Monday, October 4, 2010

Sometimes, a brute force solution is acceptable

Here is an interesting problem from Stackoverflow. Basically, the OP has a bunch of strings which I will refer to as identifiers. These strings consist of a bunch of English words and the occasional abbreviation, such as desc, run together as in bankaccountstatusdesc. The task is to turn that string into bank account status desc.

I do not know how to write a 100% accurate solution for this problem. I don't know if it is even possible to do that. However, it took me about 10 minutes to come up with a possibly good enough solution and with another half an hour to refine it a little.

The inspiration came from James Hague's wonderful essay A Spellchecker Used to Be a Major Feat of Software Engineering. As someone who had to fight with WordStar's .ovl files and who once wrote memory bank switching code on a ZX Spectrum 128, I really appreciated that essay.

The idea is simple: Pretty much evey *nix out there comes with a /usr/share/dict file consisting of English words. First, create a pattern consisting of all of those words (ignoring anything shorter than three characters, sorting by length of word and alphabetically). Then, match each identifier progressively starting from the end of the identifier against this pattern, removing matched portions. If, at the end of this, there is anything remaining in the original string, flag that particular identifier for human attention.

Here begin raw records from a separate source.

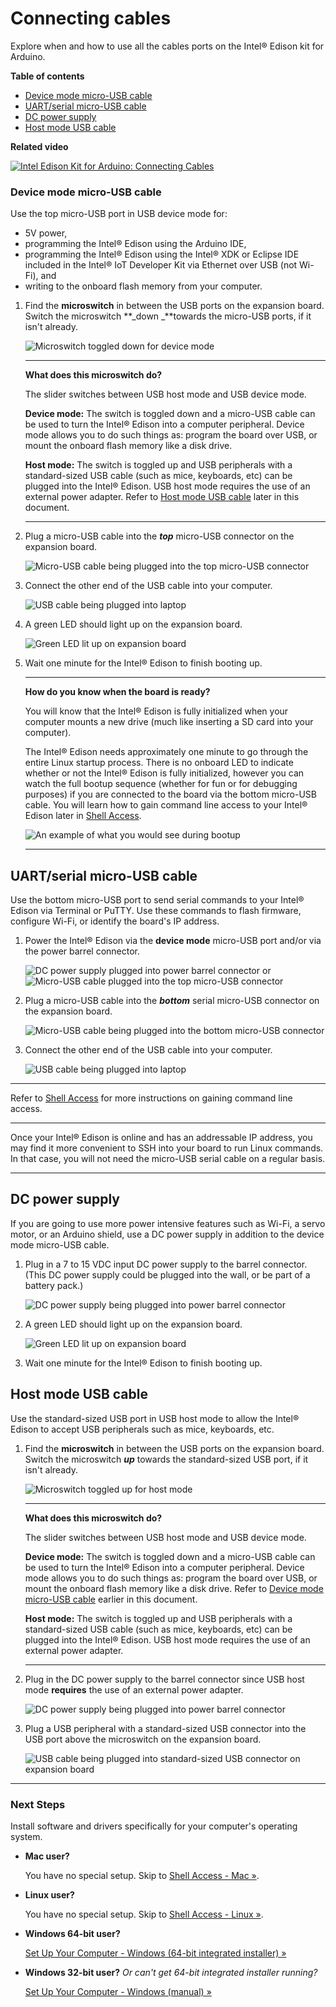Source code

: # Connecting cables

Explore when and how to use all the cables ports on the Intel® Edison kit for Arduino. 

**Table of contents**

* [Device mode micro-USB cable](#device-mode-micro-usb-cable)
* [UART/serial micro-USB cable](#uartserial-micro-usb-cable)
* [DC power supply](#dc-power-supply)
* [Host mode USB cable](#host-mode-usb-cable)

**Related video**

[![Intel Edison Kit for Arduino: Connecting Cables](images/video_screenshot-connecting_cables.png
)](https://software.intel.com/en-us/videos/intel-edison-kit-for-arduino)

### Device mode micro-USB cable

Use the top micro-USB port in USB device mode for:

* 5V power, 
* programming the Intel® Edison using the Arduino IDE, 
* programming the Intel® Edison using the Intel® XDK or Eclipse IDE included in the Intel® IoT Developer Kit via Ethernet over USB (not Wi-Fi), and
* writing to the onboard flash memory from your computer.

1. Find the **microswitch** in between the USB ports on the expansion board. Switch the microswitch **_down _**towards the micro-USB ports, if it isn't already.	![Microswitch toggled down for device mode](images/microswitch-device_mode-zoom_in.png)

	---

	**What does this microswitch do?**

	The slider switches between USB host mode and USB device mode. 

	**Device mode:** The switch is toggled down and a micro-USB cable can be used to turn the Intel® Edison into a computer peripheral. Device mode allows you to do such things as: program the board over USB, or mount the onboard flash memory like a disk drive. 

	**Host mode:** The switch is toggled up and USB peripherals with a standard-sized USB cable (such as mice, keyboards, etc) can be plugged into the Intel® Edison. USB host mode requires the use of an external power adapter. Refer to [Host mode USB cable](#host-mode-usb-cable) later in this document.

	---

2. Plug a micro-USB cable into the **_top_** micro-USB connector on the expansion board.	![Micro-USB cable being plugged into the top micro-USB connector](images/device_mode-usb_cable-before_after.png)

3. Connect the other end of the USB cable into your computer.	![USB cable being plugged into laptop](images/computer-usb_cable-before_after.png)

4. A green LED should light up on the expansion board. 	![Green LED lit up on expansion board](images/device_mode-led_on-zoom_in.png)

5. Wait one minute for the Intel® Edison to finish booting up.

	---

	**How do you know when the board is ready?**

	You will know that the Intel® Edison is fully initialized when your computer mounts a new drive (much like inserting a SD card into your computer).

	The Intel® Edison needs approximately one minute to go through the entire Linux startup process. There is no onboard LED to indicate whether or not the Intel® Edison is fully initialized, however you can watch the full bootup sequence (whether for fun or for debugging purposes) if you are connected to the board via the bottom micro-USB cable. You will learn how to gain command line access to your Intel® Edison later in [Shell Access](../shell_access/).

	![An example of what you would see during bootup]()

	---


## UART/serial micro-USB cable

Use the bottom micro-USB port to send serial commands to your Intel® Edison via Terminal or PuTTY. Use these commands to flash firmware, configure Wi-Fi, or identify the board's IP address.

1. Power the Intel® Edison via the **device mode** micro-USB port and/or via the power barrel connector.	![DC power supply plugged into power barrel connector](images/ac_power_barrel.png) or ![Micro-USB cable plugged into the top micro-USB connector](images/device_mode-usb-cable.png)

2. Plug a micro-USB cable into the **_bottom_** serial micro-USB connector on the expansion board. 	![Micro-USB cable being plugged into the bottom micro-USB connector](images/uart_serial-usb_cable-before_after.png)

3. Connect the other end of the USB cable into your computer.	![USB cable being plugged into laptop](images/computer-usb_cable-before_after.png)

---

Refer to [Shell Access](../shell_access/) for more instructions on gaining command line access.

---

Once your Intel® Edison is online and has an addressable IP address, you may find it more convenient to SSH into your board to run Linux commands. In that case, you will not need the micro-USB serial cable on a regular basis.

---


## DC power supply

If you are going to use more power intensive features such as Wi-Fi, a servo motor, or an Arduino shield, use a DC power supply in addition to the device mode micro-USB cable.

1. Plug in a 7 to 15 VDC input DC power supply to the barrel connector.(This DC power supply could be plugged into the wall, or be part of a battery pack.)	![DC power supply being plugged into power barrel connector](images/ac_power_barrel-before_after.png)

2. A green LED should light up on the expansion board.	![Green LED lit up on expansion board](images/ac_power_barrel-led_on-zoom_in.png)

3. Wait one minute for the Intel® Edison to finish booting up.


## Host mode USB cable

Use the standard-sized USB port in USB host mode to allow the Intel® Edison to accept USB peripherals such as mice, keyboards, etc.

1. Find the **microswitch** in between the USB ports on the expansion board. Switch the microswitch ***up*** towards the standard-sized USB port, if it isn't already.	![Microswitch toggled up for host mode](images/microswitch-host_mode-zoom_in.png)

	---

	**What does this microswitch do?**

	The slider switches between USB host mode and USB device mode. 

	**Device mode:** The switch is toggled down and a micro-USB cable can be used to turn the Intel® Edison into a computer peripheral. Device mode allows you to do such things as: program the board over USB, or mount the onboard flash memory like a disk drive. Refer to [Device mode micro-USB cable](#device-mode-micro-usb-cable) earlier in this document.

	**Host mode:** The switch is toggled up and USB peripherals with a standard-sized USB cable (such as mice, keyboards, etc) can be plugged into the Intel® Edison. USB host mode requires the use of an external power adapter.

	---

2. Plug in the DC power supply to the barrel connector since USB host mode **requires** the use of an external power adapter.	![DC power supply being plugged into power barrel connector](images/ac_power_barrel-before_after.png)

3. Plug a USB peripheral with a standard-sized USB connector into the USB port above the microswitch on the expansion board.	![USB cable being plugged into standard-sized USB connector on expansion board](images/host_mode-usb_cable-before_after.png)

---

### Next Steps

Install software and drivers specifically for your computer's operating system. 

* **Mac user?** 

  You have no special setup. Skip to [Shell Access - Mac »](../shell_access/mac.md).

* **Linux user?** 

  You have no special setup. Skip to [Shell Access - Linux »](../shell_access/linux.md).


* **Windows 64-bit user?** 

  [Set Up Your Computer - Windows (64-bit integrated installer) »](../)

* **Windows 32-bit user?** *Or can't get 64-bit integrated installer running?* 

  [Set Up Your Computer - Windows (manual) »](../)

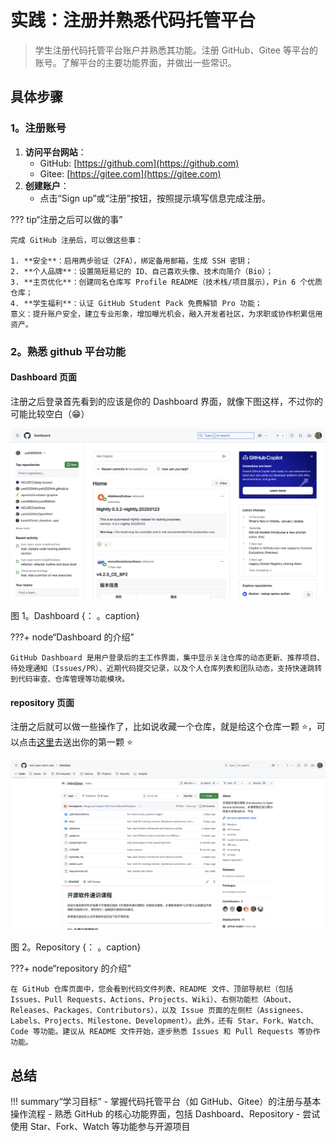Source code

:# 实践：注册并熟悉代码托管平台

> 学生注册代码托管平台账户并熟悉其功能。注册 GitHub、Gitee 等平台的账号。了解平台的主要功能界面，并做出一些常识。

## 具体步骤

### 1。注册账号

1. **访问平台网站**：
   - GitHub: [https://github.com](https://github.com)
   - Gitee: [https://gitee.com](https://gitee.com)
2. **创建账户**：
   - 点击“Sign up”或“注册”按钮，按照提示填写信息完成注册。

??? tip“注册之后可以做的事”

    完成 GitHub 注册后，可以做这些事：  

    1. **安全**：启用两步验证（2FA），绑定备用邮箱，生成 SSH 密钥；  
    2. **个人品牌**：设置简短易记的 ID、自己喜欢头像、技术向简介（Bio）；  
    3. **主页优化**：创建同名仓库写 Profile README（技术栈/项目展示），Pin 6 个优质仓库；  
    4. **学生福利**：认证 GitHub Student Pack 免费解锁 Pro 功能；  
    意义：提升账户安全，建立专业形象，增加曝光机会，融入开发者社区，为求职或协作积累信用资产。

### 2。熟悉 github 平台功能

#### Dashboard 页面

注册之后登录首先看到的应该是你的 Dashboard 界面，就像下图这样，不过你的可能比较空白（😁）

![Dashboard](../../../assets/Dashborad.png)

图 1。Dashboard
{： 。caption}

???+ node“Dashboard 的介绍”

    GitHub Dashboard 是用户登录后的主工作界面，集中显示关注仓库的动态更新、推荐项目、待处理通知（Issues/PR）、近期代码提交记录，以及个人仓库列表和团队动态，支持快速跳转到代码审查、仓库管理等功能模块。

#### repository 页面

注册之后就可以做一些操作了，比如说收藏一个仓库，就是给这个仓库一颗 ⭐️，可以点击[这里](https://github.com/hust-open-atom-club/intro2oss)去送出你的第一颗 ⭐️

![repository](../../../assets/repo.png)

图 2。Repository
{： 。caption}

???+ node“repository 的介绍”

    在 GitHub 仓库页面中，您会看到代码文件列表、README 文件、顶部导航栏（包括 Issues、Pull Requests、Actions、Projects、Wiki）、右侧功能栏（About、Releases、Packages、Contributors），以及 Issue 页面的左侧栏（Assignees、Labels、Projects、Milestone、Development）。此外，还有 Star、Fork、Watch、Code 等功能。建议从 README 文件开始，逐步熟悉 Issues 和 Pull Requests 等协作功能。

## 总结

!!! summary“学习目标”
    - 掌握代码托管平台（如 GitHub、Gitee）的注册与基本操作流程
    - 熟悉 GitHub 的核心功能界面，包括 Dashboard、Repository
    - 尝试使用 Star、Fork、Watch 等功能参与开源项目
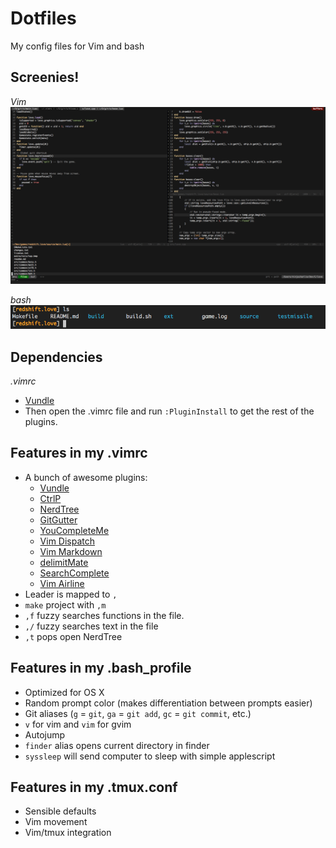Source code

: Dotfiles
========
My config files for Vim and bash

Screenies!
--------
_Vim_<br/>
![](vim.png)
<br/>

_bash_<br/>
![](bash.png)

Dependencies
-----
*.vimrc*
- [Vundle](http://www.vim.org/scripts/script.php?script_id=3458)
- Then open the .vimrc file and run `:PluginInstall` to get the rest of the plugins.

Features in my .vimrc
----
- A bunch of awesome plugins:
  - [Vundle](http://www.vim.org/scripts/script.php?script_id=3458)
  - [CtrlP](https://github.com/kien/ctrlp.vim)
  - [NerdTree](https://github.com/scrooloose/nerdtree)
  - [GitGutter](https://github.com/airblade/vim-gitgutter)
  - [YouCompleteMe](https://github.com/Valloric/YouCompleteMe)
  - [Vim Dispatch](https://github.com/tpope/vim-dispatch)
  - [Vim Markdown](https://github.com/plasticboy/vim-markdown)
  - [delimitMate](http://www.vim.org/scripts/script.php?script_id=2754)
  - [SearchComplete](http://www.vim.org/scripts/script.php?script_id=474)
  - [Vim Airline](https://github.com/bling/vim-airline)
- Leader is mapped to `,`
- `make` project with `,m`
- `,f` fuzzy searches functions in the file.
- `,/` fuzzy searches text in the file
- `,t` pops open NerdTree

Features in my .bash_profile
---
- Optimized for OS X
- Random prompt color (makes differentiation between prompts easier)
- Git aliases (`g` = `git`, `ga` = `git add`, `gc` = `git commit`, etc.)
- `v` for vim and `vim` for gvim
- Autojump
- `finder` alias opens current directory in finder
- `syssleep` will send computer to sleep with simple applescript

Features in my .tmux.conf
---
- Sensible defaults
- Vim movement
- Vim/tmux integration
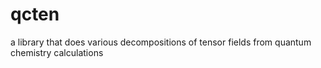 # qcten
a library that does various decompositions of tensor fields from quantum chemistry calculations
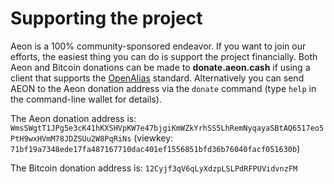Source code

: 
# Supporting the project

Aeon is a 100% community-sponsored endeavor. If you want to join our efforts, the easiest thing you can do is support the project financially. Both Aeon and Bitcoin donations can be made to **donate.aeon.cash** if using a client that supports the [OpenAlias](https://openalias.org) standard. Alternatively you can send AEON to the Aeon donation address via the `donate` command (type `help` in the command-line wallet for details).

The Aeon donation address is: `WmsSWgtT1JPg5e3cK41hKXSHVpKW7e47bjgiKmWZkYrhSS5LhRemNyqayaSBtAQ6517eo5PtH9wxHVmM78JDZSUu2W8PqRiNs` (viewkey: `71bf19a7348ede17fa487167710dac401ef1556851bfd36b76040facf051630b`)

The Bitcoin donation address is: `12Cyjf3qV6qLyXdzpLSLPdRFPUVidvnzFM`

##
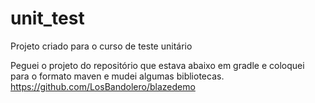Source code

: # unit_test
Projeto criado para o curso de teste unitário

Peguei o projeto do repositório que estava abaixo em gradle e coloquei para o formato maven e mudei algumas bibliotecas.
https://github.com/LosBandolero/blazedemo
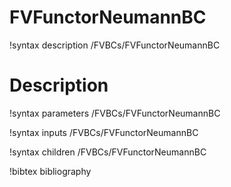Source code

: # FVFunctorNeumannBC

!syntax description /FVBCs/FVFunctorNeumannBC

# Description


!syntax parameters /FVBCs/FVFunctorNeumannBC

!syntax inputs /FVBCs/FVFunctorNeumannBC

!syntax children /FVBCs/FVFunctorNeumannBC

!bibtex bibliography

In the refined version below, I allowed for the dictionary file, the list of identifiers, and the output to be specified as command line arguments. Only the dictionary file is mandatory. One can optionally specify another set of strings to be considered as "words" by specifying the command line option --mydict. For the OP's case, one has to specify a file containing the string desc and the misspelled conrol as well as any other abbreviations.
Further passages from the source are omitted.